All You Need Is Kill (Manga)

ハリウッド映画版の公開という大分ミーハーなタイミングだが、Kindleであったのでとりあえずマンガ版を読んでみた。戦争(闘争)、恋愛そして根底にあるループからの脱出という三要素が綺麗にまとまっておりテンポ良く楽しめた。

ループものに関して、最近のものでは本作を含め3つの代表的な作品(まどマギ、シュタゲ)を視聴/読了した経験があるが、この系統の大まかな流れは以下のような感じなのだと推察される。

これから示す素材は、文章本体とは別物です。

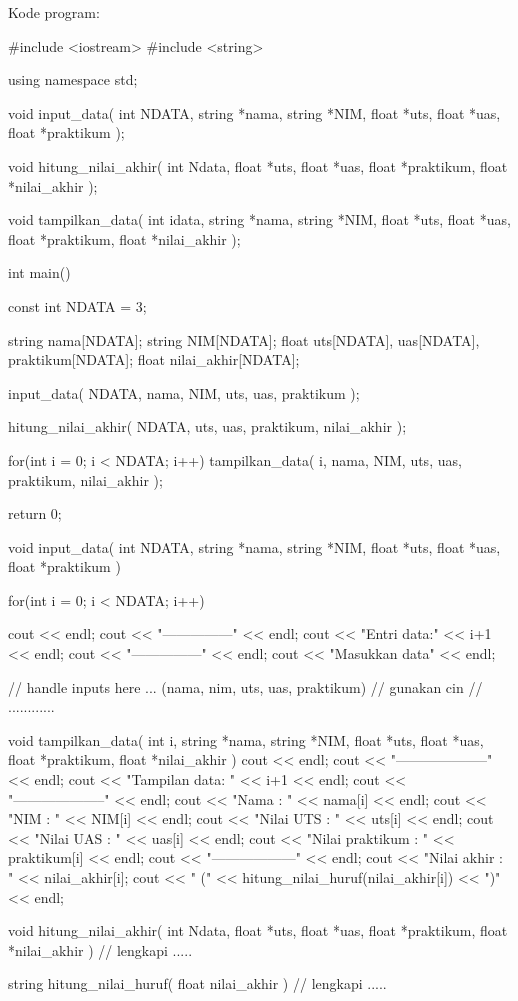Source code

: \documentclass[a4paper,11pt]{extarticle}
\begin{document}
Kode program:
\begin{cppcode}
#include <iostream>
#include <string>

using namespace std;

void input_data(
  int NDATA,
  string *nama, string *NIM, float *uts, float *uas, float *praktikum
);

void hitung_nilai_akhir(
  int Ndata,
  float *uts, float *uas, float *praktikum,
  float *nilai_akhir
);

void tampilkan_data(
  int idata,
  string *nama, string *NIM, float *uts, float *uas, float *praktikum,
  float *nilai_akhir
);

int main()
{
  const int NDATA = 3;
  
  string nama[NDATA];
  string NIM[NDATA];
  float uts[NDATA], uas[NDATA], praktikum[NDATA];
  float nilai_akhir[NDATA];

  input_data( NDATA, nama, NIM, uts, uas, praktikum );

  hitung_nilai_akhir( NDATA, uts, uas, praktikum, nilai_akhir );

  for(int i = 0; i < NDATA; i++) {
    tampilkan_data( i, nama, NIM, uts, uas, praktikum, nilai_akhir );
  }

  return 0;

}

void input_data(
  int NDATA,
  string *nama, string *NIM, float *uts, float *uas, float *praktikum
)
{
  for(int i = 0; i < NDATA; i++) {
    cout << endl;
    cout << "---------------" << endl;
    cout << "Entri data:" << i+1 << endl;
    cout << "---------------" << endl;
    cout << "Masukkan data" << endl;
    
    // handle inputs here ... (nama, nim, uts, uas, praktikum)
    // gunakan cin
    // ............
  }
}

void tampilkan_data(
  int i,
  string *nama, string *NIM, float *uts, float *uas, float *praktikum,
  float *nilai_akhir
)
{
  cout << endl;
  cout << "--------------------" << endl;
  cout << "Tampilan data: " << i+1 << endl;
  cout << "--------------------" << endl;
  cout << "Nama            : " << nama[i] << endl;
  cout << "NIM             : " << NIM[i] << endl;
  cout << "Nilai UTS       : " << uts[i] << endl;
  cout << "Nilai UAS       : " << uas[i] << endl;
  cout << "Nilai praktikum : " << praktikum[i] << endl;
  cout << "------------------" << endl;
  cout << "Nilai akhir     : " << nilai_akhir[i];
  cout << " (" << hitung_nilai_huruf(nilai_akhir[i]) << ")" << endl;
}

void hitung_nilai_akhir(
  int Ndata,
  float *uts, float *uas, float *praktikum,
  float *nilai_akhir
)
{
  // lengkapi .....
}


string hitung_nilai_huruf( float nilai_akhir )
{
  // lengkapi .....
}
\end{cppcode}
\end{document}
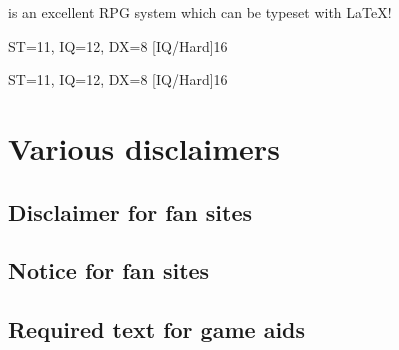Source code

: \documentclass{article}
\begin{document}
\gurps is an excellent RPG system which can be typeset with \LaTeX{}!

\begin{character}{ST=11, IQ=12, DX=8}
  [IQ/Hard]{16}
\end{character}

\begin{lens}{ST=11, IQ=12, DX=8}
  [IQ/Hard]{16}
\end{lens}

\section{Various disclaimers}
\label{sec:various-disclaimers}

\subsection{Disclaimer for fan sites}
\label{sec:disclaimer-fan-sites}

\SJGamesOnlinePolicyDisclaimer

\subsection{Notice for fan sites}
\label{sec:disclaimer-fan-sites}

\SJGamesOnlinePolicyNotice

\subsection{Required text for game aids}
\label{sec:disclaimer-fan-sites}

\end{document}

1.主人公あるいはキーパーソンに著しく不利益を及ぼす状況(逸失利益含む)が迫る
2.ループによって回避する
3.より良い方向に状況を変えるためにループを濫用する
4.当初の不利益は回避するが、予期しなかった新たな不利益が生じる
5.他のループしている者と出会う
6.ループの発生条件を整理し、帰納的に原因を特定する
7.重要なトレードオフを伴う決断を経て運命は収束し、ループを脱する(了)

そして、雑な括りだがループは手法上以下の3つに大別されるようだ。
A.タイムトラベル型:過去に物理的(?)に遡行し過去のあるポイントからやり直す
B.メッセージ型:過去にメッセージを送り過去の行動を変えることで現在以降を変える
C.クリア条件型:AやBとは異なり能動的に発生させることはできず、解除条件が第三者により設定されており、条件を満たすまで強制的にループが続く

まどマギはA、シュタゲはB、本作はCといったところか。言うまでもなく話のキモはループの発生/解除条件であり、そして選択される運命とそれに伴うトレードオフがドラマ性を生む。この2点の作り込みが作品のクオリティを左右する。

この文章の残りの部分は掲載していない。